I’ve started thinking about this largely after reading this piece. Of course, the title is clickbait as the obvious TLDR has nothing to do with Kubernetes but with TCO. It’s also my experience that in AWS, running Kubernetes with EKS isn’t just an exercise in frustration but also results in skyrocketing TCO.

But keeping “cloud agnostic”, particularly with Kubernetes can be a wise move for cost control. Once you have a delivery setup, you can move to wherever you can get a cluster up and running. Reconfigure your application for whatever external dependencies you have and off you go. Big clouds are expensive, but there are a load of smaller providers that give you Kubernetes on a platter for a fraction of the cost.

Kubernetes handles a lot. So does that make it a complex tool? And if so, how complex is it really?

As a bit of a background, I started working with Kubernetes about 6 years ago. For the past 4 years, I’ve run most projects I got involved with on Kubernetes. While I generally use cloud solutions (EKS, AKS, GKE mainly and a bit of Civo), I’ve done my share of bare metal clusters as well. Around the same time (~4 years ago), I ran through Kubernetes the hard way (by Kelsey Hightower).

Given that, I would like to be in a position to provide a definitive answer, but the truth is that any absolute answer (it’s complex, it’s simple) is meaningless. The perception of Kubernetes has a lot to do with the environment in which it’s meant to be used: provider, team, developers, etc. The perception improves with experience and training — without it, solutions come with dangerous caveats, increased risk and so on. It’s a lot like any other tool: you need to know it just well enough to cover your use cases.
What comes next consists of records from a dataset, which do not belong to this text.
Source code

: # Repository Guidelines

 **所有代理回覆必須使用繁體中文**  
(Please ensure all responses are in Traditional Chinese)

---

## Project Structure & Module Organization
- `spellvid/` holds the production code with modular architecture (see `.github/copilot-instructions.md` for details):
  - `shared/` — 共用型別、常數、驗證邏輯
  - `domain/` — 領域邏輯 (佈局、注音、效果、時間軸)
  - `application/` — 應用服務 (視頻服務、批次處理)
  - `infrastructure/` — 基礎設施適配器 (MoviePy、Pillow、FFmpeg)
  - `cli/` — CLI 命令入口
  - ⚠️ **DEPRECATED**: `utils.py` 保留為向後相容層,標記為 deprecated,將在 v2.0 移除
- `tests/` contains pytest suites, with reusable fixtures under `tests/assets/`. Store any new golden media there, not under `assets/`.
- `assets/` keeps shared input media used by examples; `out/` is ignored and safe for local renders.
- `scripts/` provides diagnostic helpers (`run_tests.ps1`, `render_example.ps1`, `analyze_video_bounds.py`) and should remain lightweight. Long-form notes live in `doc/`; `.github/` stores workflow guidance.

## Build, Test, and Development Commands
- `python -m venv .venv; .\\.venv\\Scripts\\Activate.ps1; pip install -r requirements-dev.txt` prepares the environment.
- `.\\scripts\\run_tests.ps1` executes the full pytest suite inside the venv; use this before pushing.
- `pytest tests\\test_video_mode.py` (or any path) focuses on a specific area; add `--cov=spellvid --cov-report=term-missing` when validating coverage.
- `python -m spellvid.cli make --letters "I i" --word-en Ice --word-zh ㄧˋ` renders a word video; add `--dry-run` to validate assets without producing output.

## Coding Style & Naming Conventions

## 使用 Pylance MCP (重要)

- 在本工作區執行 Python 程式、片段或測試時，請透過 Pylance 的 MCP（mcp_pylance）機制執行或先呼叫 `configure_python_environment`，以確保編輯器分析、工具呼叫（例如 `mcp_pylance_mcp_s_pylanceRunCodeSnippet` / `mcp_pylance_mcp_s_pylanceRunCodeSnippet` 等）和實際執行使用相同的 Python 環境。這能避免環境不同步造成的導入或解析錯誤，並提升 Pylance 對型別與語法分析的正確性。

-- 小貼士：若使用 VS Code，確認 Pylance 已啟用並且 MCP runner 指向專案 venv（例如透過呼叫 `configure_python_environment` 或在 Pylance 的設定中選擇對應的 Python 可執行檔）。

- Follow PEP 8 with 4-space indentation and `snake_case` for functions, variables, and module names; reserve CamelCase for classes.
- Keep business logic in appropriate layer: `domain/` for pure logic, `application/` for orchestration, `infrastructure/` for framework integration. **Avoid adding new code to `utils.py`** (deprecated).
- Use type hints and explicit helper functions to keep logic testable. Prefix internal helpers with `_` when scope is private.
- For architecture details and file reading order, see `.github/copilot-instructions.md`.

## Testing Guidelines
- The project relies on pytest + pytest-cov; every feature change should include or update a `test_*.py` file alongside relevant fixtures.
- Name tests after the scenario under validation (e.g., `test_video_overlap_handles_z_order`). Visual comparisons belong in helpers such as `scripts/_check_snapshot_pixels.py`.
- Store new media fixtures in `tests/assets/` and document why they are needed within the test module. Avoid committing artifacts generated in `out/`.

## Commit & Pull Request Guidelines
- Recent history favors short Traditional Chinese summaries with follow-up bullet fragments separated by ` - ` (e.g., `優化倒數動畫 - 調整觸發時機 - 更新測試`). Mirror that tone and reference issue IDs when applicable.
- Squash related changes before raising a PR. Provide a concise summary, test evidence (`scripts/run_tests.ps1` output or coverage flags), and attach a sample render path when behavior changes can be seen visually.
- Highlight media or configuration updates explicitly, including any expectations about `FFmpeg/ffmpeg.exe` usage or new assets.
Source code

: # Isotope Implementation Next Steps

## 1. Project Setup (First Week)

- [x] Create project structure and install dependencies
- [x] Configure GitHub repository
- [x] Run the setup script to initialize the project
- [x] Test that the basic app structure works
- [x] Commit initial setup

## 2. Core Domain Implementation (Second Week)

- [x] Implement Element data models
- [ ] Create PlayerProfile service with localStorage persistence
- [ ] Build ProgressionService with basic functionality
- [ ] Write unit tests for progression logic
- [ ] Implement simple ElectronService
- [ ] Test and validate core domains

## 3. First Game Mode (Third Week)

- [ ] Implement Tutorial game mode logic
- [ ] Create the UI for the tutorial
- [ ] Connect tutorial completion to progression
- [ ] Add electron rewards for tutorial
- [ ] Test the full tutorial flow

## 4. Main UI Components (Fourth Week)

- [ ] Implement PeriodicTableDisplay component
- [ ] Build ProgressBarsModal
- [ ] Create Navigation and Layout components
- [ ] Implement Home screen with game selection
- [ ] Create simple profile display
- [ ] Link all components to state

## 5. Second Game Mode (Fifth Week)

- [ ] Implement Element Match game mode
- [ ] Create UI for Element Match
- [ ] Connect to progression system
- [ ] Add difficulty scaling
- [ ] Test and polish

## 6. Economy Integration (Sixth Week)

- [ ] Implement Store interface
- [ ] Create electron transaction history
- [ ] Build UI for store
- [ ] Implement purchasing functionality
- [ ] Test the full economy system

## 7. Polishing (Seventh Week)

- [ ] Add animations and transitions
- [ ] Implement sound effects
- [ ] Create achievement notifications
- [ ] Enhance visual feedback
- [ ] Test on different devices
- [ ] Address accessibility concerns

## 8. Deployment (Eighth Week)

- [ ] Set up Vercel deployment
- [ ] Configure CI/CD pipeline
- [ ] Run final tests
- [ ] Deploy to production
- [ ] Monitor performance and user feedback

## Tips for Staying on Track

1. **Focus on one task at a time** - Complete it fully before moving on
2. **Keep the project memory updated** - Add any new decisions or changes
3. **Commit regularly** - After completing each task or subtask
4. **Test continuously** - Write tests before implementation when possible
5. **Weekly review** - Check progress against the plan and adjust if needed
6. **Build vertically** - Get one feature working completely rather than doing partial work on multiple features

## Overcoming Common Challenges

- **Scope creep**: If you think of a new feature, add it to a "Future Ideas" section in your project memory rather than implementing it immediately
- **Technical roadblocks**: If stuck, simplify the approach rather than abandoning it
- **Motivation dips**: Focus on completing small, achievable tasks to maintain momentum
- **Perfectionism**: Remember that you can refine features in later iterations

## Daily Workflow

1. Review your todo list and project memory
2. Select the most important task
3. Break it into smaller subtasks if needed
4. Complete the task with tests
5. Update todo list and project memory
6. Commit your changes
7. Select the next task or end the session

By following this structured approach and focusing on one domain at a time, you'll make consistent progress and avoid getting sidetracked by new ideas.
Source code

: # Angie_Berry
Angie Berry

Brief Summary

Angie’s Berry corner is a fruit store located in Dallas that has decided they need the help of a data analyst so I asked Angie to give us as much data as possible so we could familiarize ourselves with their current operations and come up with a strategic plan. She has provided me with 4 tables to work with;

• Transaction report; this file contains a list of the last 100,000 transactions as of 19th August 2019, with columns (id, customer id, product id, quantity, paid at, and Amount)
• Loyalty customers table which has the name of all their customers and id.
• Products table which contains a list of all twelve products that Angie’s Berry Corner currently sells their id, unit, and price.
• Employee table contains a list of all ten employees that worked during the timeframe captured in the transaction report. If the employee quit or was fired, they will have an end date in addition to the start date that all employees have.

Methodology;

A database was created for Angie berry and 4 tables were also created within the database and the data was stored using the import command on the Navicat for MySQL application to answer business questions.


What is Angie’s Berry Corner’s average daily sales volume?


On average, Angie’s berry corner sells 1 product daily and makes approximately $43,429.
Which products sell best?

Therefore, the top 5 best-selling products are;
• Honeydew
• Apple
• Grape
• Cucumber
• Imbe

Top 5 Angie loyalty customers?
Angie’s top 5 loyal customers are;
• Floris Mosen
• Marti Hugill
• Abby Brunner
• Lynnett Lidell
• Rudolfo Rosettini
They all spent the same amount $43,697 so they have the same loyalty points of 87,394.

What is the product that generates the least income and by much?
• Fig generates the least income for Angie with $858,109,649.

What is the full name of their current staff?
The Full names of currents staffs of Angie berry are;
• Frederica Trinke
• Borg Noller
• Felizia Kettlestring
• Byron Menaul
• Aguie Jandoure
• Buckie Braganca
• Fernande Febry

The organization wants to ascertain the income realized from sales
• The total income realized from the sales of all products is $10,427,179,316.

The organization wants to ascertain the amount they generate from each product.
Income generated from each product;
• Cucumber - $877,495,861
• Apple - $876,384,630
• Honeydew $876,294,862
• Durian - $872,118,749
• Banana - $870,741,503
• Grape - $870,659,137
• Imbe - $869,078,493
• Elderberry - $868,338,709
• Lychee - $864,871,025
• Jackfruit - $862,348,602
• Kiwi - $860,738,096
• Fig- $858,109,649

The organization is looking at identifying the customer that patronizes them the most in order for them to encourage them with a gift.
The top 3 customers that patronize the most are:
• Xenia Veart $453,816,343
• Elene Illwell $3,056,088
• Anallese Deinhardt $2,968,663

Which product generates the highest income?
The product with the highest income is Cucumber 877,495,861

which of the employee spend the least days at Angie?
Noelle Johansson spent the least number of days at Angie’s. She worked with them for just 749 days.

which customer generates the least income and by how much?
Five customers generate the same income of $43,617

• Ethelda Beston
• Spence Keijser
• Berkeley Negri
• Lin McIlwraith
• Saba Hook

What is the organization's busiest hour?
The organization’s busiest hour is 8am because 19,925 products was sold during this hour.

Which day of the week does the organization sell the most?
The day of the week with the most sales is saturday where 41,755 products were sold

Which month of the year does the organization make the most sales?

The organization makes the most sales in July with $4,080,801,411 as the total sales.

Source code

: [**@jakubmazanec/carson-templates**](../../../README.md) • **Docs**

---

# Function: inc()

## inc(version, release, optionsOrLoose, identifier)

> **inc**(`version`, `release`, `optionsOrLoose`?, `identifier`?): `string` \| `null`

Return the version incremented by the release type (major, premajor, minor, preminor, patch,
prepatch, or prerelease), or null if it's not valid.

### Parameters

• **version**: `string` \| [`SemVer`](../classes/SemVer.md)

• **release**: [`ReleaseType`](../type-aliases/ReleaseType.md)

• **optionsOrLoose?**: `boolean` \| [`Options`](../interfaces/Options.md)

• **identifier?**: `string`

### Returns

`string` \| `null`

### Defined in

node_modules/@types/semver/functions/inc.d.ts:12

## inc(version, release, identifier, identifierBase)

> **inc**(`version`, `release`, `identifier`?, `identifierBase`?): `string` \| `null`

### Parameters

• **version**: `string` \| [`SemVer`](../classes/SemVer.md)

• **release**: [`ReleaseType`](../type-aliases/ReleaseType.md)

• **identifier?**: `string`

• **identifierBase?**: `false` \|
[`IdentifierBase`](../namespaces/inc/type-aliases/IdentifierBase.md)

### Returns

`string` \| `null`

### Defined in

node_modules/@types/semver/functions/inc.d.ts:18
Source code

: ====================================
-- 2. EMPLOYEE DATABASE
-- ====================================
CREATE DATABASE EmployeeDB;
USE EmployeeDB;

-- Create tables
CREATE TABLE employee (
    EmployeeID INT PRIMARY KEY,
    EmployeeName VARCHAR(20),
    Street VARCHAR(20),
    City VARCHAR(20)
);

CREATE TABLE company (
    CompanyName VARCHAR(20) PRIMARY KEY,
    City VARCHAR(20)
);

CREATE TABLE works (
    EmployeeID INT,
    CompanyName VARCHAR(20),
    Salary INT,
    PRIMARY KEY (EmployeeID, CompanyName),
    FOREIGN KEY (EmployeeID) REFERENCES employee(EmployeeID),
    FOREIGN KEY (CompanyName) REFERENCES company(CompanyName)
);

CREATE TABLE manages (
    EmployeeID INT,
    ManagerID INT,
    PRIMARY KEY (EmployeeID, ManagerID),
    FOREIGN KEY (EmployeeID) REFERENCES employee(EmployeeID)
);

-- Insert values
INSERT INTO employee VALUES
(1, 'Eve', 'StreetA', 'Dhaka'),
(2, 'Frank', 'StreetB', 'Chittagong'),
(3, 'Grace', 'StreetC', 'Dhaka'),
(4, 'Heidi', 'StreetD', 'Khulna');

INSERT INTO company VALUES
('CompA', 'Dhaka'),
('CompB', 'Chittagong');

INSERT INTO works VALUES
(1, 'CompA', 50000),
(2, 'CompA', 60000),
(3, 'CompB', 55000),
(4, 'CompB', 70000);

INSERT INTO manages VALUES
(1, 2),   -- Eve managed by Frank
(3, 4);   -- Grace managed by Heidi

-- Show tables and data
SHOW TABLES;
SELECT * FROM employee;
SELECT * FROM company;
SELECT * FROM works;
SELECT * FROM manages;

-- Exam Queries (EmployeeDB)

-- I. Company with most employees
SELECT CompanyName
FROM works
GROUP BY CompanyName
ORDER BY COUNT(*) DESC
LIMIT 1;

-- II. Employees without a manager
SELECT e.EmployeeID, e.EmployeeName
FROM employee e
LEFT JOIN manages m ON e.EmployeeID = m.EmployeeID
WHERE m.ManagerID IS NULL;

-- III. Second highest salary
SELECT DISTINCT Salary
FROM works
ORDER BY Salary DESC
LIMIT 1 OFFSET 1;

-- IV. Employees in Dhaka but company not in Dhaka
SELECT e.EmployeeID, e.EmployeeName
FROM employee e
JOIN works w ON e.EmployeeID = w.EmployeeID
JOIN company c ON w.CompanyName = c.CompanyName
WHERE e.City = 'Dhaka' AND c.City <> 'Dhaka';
To inspect the complexity of Kubernetes (also, just like any other tool), there are at least 2 aspects to consider: the tool itself (what it involves, setting it up and running it) as well as using the tool (learning curve for a user. These things are well captured in the two Kubernetes certifications: CKA (for those that need to setup and manage) and CKAD (for those developing applications meant to run in Kubernetes).

What has Kubernetes ever done for us?

The use of any tool should be evaluated through the benefits gained versus its perceived risks (costs, complexity, etc). For this, it’s important to separate the benefits of containers (having your system dependencies packaged together with the application) from those of Kubernetes (managing running containers).

Containers alone are an insane benefit — speaking from my experinece as someone who has had to run PHP applications bare metal. Installing the right extensions, not being able to reliably run 2 versions side by side (it eventually became possible, but still not easy when you want to scale horizontally), managing updates and so on, scripting it all together to be able to replicate an environment, the occasional OS update the broke everything (because yes, you always want the latest updates on the machine that’s exposed — nowadays I can upgrade the underlying machine and the containers continue to live happily as they are, 99% of time).

Kubernetes on the other hand makes sure that the containers are up and running. If one goes down, it should be replaced. It helps wrap containers with configuration provided from various sources. It ensures the availability of disk volumes.

The truly great benefits though come from application autoscaling (vertical as well as horizontal), cluster autoscaling (more machines please), networking isolation (which containers should talk to which), basic metrics and monitoring. These alone would have meant insane amounts of work in a bare metal setup of the old day. Even in a cloud compute environment it wouldn’t be easy to fully secure private inter-service communication and isolate environments in an auto-scalable way.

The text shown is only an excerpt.